Frequently Asked Questions

What is the combined gas law formula?

The formula is (P₁V₁)/T₁ = (P₂V₂)/T₂, where P is pressure, V is volume, and T is temperature in Kelvin. It combines the relationships found in Boyle’s, Charles’s, and Gay-Lussac’s laws.

Can I use Celsius in combined gas law calculations?

No, you must always use Kelvin for temperature because gas laws are based on absolute temperature scales. Using Celsius will lead to incorrect ratios and impossible results when dealing with negative temperatures.

What units should I use for pressure and volume?

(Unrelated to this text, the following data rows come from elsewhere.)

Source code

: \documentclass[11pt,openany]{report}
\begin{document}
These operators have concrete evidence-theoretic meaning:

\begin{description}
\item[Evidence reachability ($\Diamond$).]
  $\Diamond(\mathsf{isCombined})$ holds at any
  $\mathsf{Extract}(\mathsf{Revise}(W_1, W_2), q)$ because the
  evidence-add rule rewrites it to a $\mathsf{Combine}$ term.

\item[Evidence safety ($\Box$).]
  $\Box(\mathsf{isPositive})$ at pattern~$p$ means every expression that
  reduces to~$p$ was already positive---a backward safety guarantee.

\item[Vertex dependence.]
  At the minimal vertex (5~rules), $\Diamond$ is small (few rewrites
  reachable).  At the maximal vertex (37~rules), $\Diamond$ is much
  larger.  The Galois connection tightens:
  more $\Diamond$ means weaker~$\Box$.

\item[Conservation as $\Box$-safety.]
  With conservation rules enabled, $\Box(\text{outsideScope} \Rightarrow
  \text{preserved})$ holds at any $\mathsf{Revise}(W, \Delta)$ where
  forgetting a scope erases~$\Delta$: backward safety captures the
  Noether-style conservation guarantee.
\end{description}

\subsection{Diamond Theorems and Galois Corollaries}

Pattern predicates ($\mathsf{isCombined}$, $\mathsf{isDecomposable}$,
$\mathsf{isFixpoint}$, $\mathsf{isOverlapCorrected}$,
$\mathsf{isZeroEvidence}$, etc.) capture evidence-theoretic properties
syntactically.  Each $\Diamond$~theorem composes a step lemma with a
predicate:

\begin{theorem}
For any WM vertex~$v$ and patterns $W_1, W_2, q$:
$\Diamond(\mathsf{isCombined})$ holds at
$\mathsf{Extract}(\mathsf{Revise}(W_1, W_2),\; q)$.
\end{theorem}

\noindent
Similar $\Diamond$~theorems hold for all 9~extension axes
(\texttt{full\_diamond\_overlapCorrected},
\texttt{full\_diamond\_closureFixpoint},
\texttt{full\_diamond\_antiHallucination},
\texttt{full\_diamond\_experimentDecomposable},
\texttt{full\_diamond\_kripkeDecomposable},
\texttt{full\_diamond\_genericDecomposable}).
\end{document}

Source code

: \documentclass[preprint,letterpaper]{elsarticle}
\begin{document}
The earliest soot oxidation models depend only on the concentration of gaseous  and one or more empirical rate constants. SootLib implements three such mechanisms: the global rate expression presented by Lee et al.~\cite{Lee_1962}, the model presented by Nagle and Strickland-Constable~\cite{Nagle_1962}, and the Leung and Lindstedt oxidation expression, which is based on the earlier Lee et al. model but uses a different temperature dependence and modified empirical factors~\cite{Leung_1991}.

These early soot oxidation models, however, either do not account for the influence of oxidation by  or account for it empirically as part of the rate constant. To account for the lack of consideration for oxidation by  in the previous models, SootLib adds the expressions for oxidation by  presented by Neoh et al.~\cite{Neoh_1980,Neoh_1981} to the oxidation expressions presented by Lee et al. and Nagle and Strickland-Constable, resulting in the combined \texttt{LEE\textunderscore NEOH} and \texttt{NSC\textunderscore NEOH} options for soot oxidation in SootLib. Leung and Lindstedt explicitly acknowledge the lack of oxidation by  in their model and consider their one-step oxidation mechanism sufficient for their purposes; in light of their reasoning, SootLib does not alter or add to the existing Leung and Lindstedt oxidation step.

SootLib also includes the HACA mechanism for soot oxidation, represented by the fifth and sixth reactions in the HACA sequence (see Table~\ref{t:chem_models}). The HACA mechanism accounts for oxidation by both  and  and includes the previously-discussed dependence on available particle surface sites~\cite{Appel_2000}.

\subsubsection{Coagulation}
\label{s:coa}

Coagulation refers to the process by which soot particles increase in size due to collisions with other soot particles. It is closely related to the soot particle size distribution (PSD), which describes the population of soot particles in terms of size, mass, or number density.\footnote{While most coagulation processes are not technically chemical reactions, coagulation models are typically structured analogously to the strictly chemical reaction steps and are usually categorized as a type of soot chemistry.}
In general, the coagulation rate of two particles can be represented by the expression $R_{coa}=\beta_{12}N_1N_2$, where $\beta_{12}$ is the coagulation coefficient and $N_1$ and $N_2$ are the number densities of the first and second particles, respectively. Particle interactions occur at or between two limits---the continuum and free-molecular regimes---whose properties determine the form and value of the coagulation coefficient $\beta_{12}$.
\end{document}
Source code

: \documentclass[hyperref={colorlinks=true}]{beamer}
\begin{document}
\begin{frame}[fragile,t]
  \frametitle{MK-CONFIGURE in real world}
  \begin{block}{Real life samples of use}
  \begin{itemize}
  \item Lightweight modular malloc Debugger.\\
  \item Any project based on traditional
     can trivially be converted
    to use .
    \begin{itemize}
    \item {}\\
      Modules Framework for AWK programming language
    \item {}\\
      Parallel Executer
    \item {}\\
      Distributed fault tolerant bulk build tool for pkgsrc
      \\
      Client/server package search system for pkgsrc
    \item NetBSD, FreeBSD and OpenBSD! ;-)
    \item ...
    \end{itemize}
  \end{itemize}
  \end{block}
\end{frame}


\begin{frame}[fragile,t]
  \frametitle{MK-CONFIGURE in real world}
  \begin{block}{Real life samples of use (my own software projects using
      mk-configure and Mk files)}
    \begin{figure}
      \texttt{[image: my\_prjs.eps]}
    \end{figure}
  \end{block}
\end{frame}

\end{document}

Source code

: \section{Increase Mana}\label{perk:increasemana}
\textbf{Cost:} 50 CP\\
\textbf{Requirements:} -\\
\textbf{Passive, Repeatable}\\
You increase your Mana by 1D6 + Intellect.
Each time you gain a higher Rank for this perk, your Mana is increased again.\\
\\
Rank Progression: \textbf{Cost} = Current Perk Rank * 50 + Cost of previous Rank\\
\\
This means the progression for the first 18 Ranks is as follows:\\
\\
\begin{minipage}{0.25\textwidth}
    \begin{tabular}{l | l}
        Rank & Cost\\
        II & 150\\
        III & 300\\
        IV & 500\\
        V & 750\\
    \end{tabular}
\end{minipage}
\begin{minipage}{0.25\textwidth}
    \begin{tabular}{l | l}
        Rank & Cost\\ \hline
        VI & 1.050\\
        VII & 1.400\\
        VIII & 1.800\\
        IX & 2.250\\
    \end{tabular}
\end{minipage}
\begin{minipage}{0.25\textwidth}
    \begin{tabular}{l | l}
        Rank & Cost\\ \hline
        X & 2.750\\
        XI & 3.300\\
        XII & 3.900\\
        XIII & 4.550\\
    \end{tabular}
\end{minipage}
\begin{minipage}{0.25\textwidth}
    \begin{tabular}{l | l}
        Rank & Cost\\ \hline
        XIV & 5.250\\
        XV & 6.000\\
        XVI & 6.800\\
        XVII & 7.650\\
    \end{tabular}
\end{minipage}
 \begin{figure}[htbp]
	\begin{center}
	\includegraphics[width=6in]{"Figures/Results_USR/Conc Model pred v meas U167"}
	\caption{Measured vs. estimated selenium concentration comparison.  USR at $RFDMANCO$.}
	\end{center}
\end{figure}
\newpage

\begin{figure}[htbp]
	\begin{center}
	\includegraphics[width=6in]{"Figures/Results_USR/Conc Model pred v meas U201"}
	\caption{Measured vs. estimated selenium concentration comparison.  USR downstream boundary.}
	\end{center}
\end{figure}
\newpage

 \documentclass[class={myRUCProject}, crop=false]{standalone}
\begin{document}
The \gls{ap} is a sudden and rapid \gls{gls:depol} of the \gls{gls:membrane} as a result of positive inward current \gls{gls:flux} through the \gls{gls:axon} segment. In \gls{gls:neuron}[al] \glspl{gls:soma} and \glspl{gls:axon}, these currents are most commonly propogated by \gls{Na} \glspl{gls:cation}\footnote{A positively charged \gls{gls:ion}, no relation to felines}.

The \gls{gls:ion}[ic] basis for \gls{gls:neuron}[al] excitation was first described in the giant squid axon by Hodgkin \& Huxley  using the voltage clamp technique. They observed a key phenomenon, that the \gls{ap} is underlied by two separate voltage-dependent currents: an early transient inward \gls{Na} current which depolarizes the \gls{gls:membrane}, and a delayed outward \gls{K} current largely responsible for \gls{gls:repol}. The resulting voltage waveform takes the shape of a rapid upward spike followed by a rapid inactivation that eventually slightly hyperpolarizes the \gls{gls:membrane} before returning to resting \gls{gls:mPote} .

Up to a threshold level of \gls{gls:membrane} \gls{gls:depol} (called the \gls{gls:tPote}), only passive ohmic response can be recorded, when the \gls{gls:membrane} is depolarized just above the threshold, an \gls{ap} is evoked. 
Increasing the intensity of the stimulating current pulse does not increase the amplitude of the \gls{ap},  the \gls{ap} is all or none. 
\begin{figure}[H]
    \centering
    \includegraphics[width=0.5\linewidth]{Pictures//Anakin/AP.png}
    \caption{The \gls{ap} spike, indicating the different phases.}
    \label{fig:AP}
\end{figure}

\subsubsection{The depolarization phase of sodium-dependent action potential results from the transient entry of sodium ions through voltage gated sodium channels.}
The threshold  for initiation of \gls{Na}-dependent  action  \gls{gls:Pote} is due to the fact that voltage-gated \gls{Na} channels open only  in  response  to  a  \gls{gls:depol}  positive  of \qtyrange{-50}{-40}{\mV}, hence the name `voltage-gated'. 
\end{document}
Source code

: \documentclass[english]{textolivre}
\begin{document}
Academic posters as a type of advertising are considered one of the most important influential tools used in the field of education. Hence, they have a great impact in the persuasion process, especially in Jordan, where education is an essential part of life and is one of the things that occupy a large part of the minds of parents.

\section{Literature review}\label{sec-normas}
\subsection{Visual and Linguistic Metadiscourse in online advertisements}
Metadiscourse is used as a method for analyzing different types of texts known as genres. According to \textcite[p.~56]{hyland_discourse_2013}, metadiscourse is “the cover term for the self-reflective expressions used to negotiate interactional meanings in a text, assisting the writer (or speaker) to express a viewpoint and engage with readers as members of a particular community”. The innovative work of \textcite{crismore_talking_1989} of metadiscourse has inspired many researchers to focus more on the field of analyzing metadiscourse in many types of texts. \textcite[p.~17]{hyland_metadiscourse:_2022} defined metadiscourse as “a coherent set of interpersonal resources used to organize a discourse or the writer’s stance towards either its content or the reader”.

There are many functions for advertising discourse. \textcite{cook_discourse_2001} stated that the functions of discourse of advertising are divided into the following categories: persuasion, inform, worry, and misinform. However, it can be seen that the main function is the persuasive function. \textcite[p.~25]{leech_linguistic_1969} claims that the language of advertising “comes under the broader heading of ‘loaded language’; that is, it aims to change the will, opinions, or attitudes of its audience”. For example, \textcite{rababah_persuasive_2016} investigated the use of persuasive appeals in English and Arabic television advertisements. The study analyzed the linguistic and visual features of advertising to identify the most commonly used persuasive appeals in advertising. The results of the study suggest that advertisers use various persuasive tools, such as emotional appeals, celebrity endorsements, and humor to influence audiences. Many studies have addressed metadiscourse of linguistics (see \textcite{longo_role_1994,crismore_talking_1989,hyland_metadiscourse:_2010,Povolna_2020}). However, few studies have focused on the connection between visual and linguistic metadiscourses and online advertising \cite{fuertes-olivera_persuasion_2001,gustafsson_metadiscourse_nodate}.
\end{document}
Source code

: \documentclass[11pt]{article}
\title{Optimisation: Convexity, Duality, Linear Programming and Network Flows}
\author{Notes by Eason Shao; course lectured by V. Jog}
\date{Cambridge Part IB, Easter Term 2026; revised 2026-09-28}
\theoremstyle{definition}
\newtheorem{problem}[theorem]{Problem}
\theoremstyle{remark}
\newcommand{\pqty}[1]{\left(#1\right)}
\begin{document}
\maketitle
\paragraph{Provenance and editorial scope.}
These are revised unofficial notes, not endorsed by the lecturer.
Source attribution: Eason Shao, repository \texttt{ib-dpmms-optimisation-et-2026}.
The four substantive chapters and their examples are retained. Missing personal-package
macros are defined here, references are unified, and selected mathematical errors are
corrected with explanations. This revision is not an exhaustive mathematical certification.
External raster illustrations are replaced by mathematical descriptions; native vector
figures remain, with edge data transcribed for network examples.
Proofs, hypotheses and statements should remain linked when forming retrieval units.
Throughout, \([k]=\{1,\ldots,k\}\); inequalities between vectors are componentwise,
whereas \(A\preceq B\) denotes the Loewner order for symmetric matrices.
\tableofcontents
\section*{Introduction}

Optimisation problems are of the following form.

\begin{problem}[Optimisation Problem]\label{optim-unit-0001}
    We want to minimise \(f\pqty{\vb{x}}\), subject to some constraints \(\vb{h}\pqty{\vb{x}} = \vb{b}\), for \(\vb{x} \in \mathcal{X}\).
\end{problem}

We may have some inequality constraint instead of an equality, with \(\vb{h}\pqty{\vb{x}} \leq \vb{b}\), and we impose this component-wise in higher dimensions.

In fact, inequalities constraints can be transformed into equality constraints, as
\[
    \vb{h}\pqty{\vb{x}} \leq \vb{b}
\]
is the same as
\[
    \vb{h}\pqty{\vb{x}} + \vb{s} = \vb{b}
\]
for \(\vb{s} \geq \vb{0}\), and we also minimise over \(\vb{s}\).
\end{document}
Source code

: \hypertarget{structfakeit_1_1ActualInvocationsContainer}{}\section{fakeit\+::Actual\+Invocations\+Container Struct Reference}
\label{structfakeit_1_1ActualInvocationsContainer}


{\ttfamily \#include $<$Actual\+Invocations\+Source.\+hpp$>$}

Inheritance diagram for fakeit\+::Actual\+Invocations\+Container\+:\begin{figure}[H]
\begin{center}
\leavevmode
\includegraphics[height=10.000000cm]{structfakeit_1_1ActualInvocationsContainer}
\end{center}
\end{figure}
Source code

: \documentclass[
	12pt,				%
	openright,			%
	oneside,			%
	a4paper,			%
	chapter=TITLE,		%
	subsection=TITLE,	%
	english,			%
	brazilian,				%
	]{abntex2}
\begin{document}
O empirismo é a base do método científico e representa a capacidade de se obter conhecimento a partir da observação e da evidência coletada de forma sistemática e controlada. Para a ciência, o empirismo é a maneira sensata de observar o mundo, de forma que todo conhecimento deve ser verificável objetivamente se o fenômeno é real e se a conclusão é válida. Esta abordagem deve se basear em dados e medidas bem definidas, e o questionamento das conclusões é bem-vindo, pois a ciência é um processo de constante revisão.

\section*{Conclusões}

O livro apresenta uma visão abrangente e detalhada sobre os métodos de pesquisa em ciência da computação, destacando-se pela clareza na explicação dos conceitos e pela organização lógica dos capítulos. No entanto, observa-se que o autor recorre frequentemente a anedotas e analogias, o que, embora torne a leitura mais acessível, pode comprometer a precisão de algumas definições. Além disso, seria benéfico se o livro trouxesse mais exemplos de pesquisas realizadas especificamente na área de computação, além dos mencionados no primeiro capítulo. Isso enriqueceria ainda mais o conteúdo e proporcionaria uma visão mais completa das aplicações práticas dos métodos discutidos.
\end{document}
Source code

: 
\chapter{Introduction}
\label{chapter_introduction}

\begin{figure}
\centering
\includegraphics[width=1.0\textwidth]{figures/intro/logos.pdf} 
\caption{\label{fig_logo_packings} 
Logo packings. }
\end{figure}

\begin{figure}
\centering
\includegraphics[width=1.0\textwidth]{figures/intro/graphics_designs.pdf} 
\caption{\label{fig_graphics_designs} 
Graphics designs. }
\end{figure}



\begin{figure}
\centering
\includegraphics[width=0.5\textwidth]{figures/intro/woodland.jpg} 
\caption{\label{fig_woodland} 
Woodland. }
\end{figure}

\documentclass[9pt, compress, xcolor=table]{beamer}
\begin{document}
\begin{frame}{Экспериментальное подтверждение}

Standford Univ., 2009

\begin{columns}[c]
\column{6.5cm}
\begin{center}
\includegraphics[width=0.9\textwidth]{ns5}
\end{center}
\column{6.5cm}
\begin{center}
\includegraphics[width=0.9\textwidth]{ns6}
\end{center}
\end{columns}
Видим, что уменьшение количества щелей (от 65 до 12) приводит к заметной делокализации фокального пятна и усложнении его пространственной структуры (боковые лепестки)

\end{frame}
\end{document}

You can use any units for pressure (atm, kPa, mmHg) and volume (L, mL) as long as they are consistent for both the initial and final states. If P₁ is in atm, P₂ must also be in atm.

When should I use the combined gas law instead of the ideal gas law?

Use the combined gas law when you are comparing two different states of the same gas sample where the amount of gas (moles) does not change. Use the Ideal Gas Law when you need to find the number of moles or when you only know one set of conditions.

How do I handle STP in these problems?

Treat STP as a set of given values: 0°C (273.15 K) and 1 atm (or 101.325 kPa). These values serve as your P₂ and T₂ (or P₁ and T₁) in the combined gas law equation.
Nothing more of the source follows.